The onset of disabling illness or physical or sensory impairment is often accompanied by complicated grief processes, including depression and posttraumatic stress disorder. These grief processes are frequently developed in response to the concurrent losses people may experience when living with new abilities.
Most obviously, people who acquire a disability or disabling disease lose a part of their bodies and/or the functionality of parts of their bodies. Additionally, they may lose physical comfort, vigor, mobility, spontaneity, the ability to engage in certain activities, aspects of their previous lifestyles, privacy, a sense of dignity, a sense of control, a sense of efficacy/agency, a degree of independence, actual or perceived life roles, friends and other social supports, the ability to work, financial stability, their previous sense of identity and purpose, the ability to pursue previously established dreams, their previous body image, and, all in all, their previous sense of self as a whole. Therapists should be attuned to what a newly disabled person may have lost, or may perceive themselves to have lost, beyond the obvious loss of physical or sensory functionality.

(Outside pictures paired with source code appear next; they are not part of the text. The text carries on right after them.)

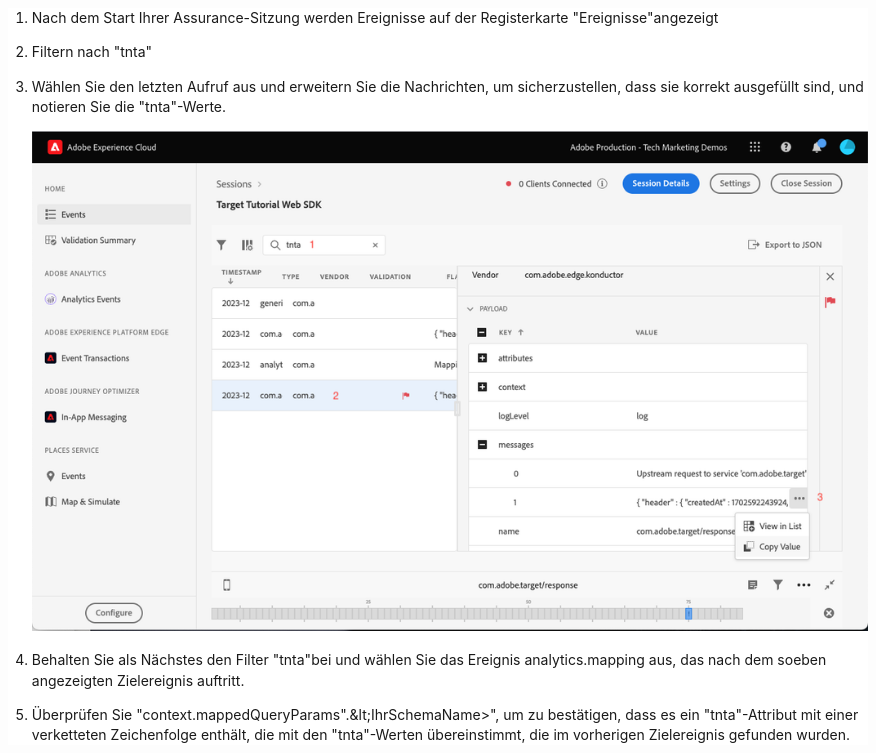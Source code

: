 1. Nach dem Start Ihrer Assurance-Sitzung werden Ereignisse auf der Registerkarte &quot;Ereignisse&quot;angezeigt
1. Filtern nach &quot;tnta&quot;
1. Wählen Sie den letzten Aufruf aus und erweitern Sie die Nachrichten, um sicherzustellen, dass sie korrekt ausgefüllt sind, und notieren Sie die &quot;tnta&quot;-Werte.

   ![Validieren im sichernden Target-Treffer](assets/validate-in-assurance-targetevent.png)

1. Behalten Sie als Nächstes den Filter &quot;tnta&quot;bei und wählen Sie das Ereignis analytics.mapping aus, das nach dem soeben angezeigten Zielereignis auftritt.
1. Überprüfen Sie &quot;context.mappedQueryParams&quot;.\&lt;IhrSchemaName\>&quot;, um zu bestätigen, dass es ein &quot;tnta&quot;-Attribut mit einer verketteten Zeichenfolge enthält, die mit den &quot;tnta&quot;-Werten übereinstimmt, die im vorherigen Zielereignis gefunden wurden.
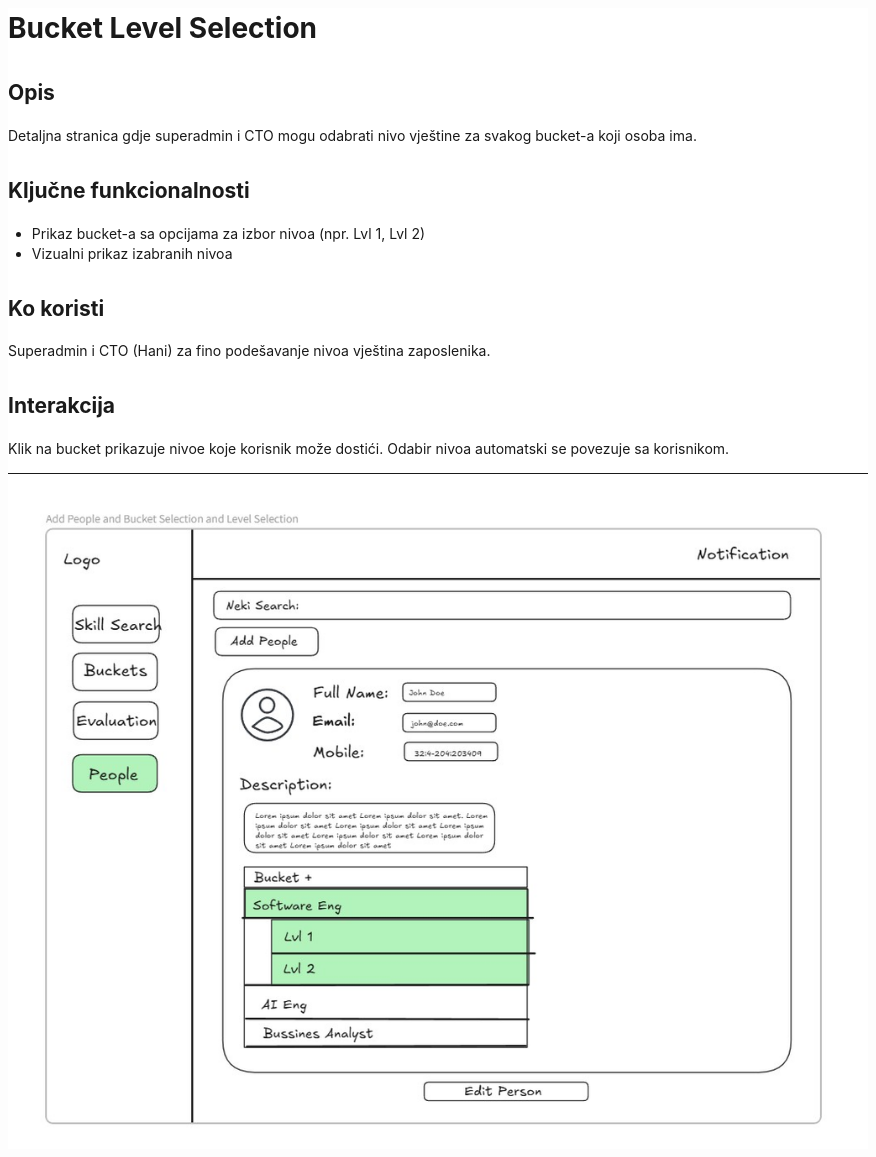 
# Bucket Level Selection

## Opis
Detaljna stranica gdje superadmin i CTO mogu odabrati nivo vještine za svakog bucket-a koji osoba ima.

## Ključne funkcionalnosti
- Prikaz bucket-a sa opcijama za izbor nivoa (npr. Lvl 1, Lvl 2)
- Vizualni prikaz izabranih nivoa

## Ko koristi
Superadmin i CTO (Hani) za fino podešavanje nivoa vještina zaposlenika.

## Interakcija
Klik na bucket prikazuje nivoe koje korisnik može dostići. Odabir nivoa automatski se povezuje sa korisnikom.

---

![🧹 Bucket Level Selection](images/add_people_and_bucket_selection_and_level_selection.jpg)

How well people adjust to this potentially staggering array of losses is usually much more closely correlated to who they have been prior to the disability, and what social, emotional, and financial resources they have available to them, than to how “severe” the impairment itself is. The huge importance of social support after a disabling event cannot be overstated; people with new-onset disabilities may realize how lucky they are to have loving people in their lives as they have never realized it before, or they may feel almost completely socially and emotionally isolated. The most difficult disabilities to deal with in regard to social support seem to be “disenfranchised” disabilities (e.g., those resulting from Fibromyalgia/Chronic Fatigue Syndrome) in which others do not quite believe.
Non-professionals wishing to support a newly disabled person can be most helpful by being available to him or her as a friend who is willing to listen and meet him or her where he or she is emotionally. Trying artificially to cheer the person up or suggest that the person does not, or will not, have losses is not helpful. Newly disabled people will “cheer up” once they have finished grieving their losses and reorienting themselves to their new situation, often with the assistance of a counselor or therapist.
Another key to successful adaptation to a new disabling condition seems to be successful identity reconstruction, a process in which therapists can be particularly helpful. This may often entail psychological, existential, and/or spiritual shifts in perspective toward valuing innate qualities (as opposed to physical or comparative ones), authenticity, and taking life slowly and savoring it. Identity reconstruction, it should be noted, is not necessarily a finite process, as some disabling conditions are progressive and require constant readjustment.
Keep in mind that a large number of the losses with which a person with an acquired disability must learn to cope are not due to the physical impairment itself but rather to limitations imposed on the person by society. Therefore, therapists should not insist that people with disabilities “accept” their condition of disablement as theirs to adjust to, rather than, say, as an invitation to fight injustice.
Ultimately, it is much more helpful for therapists to view identity reconstruction, rather than “acceptance” of one’s disability, as the end-stage of grieving an acquired disability.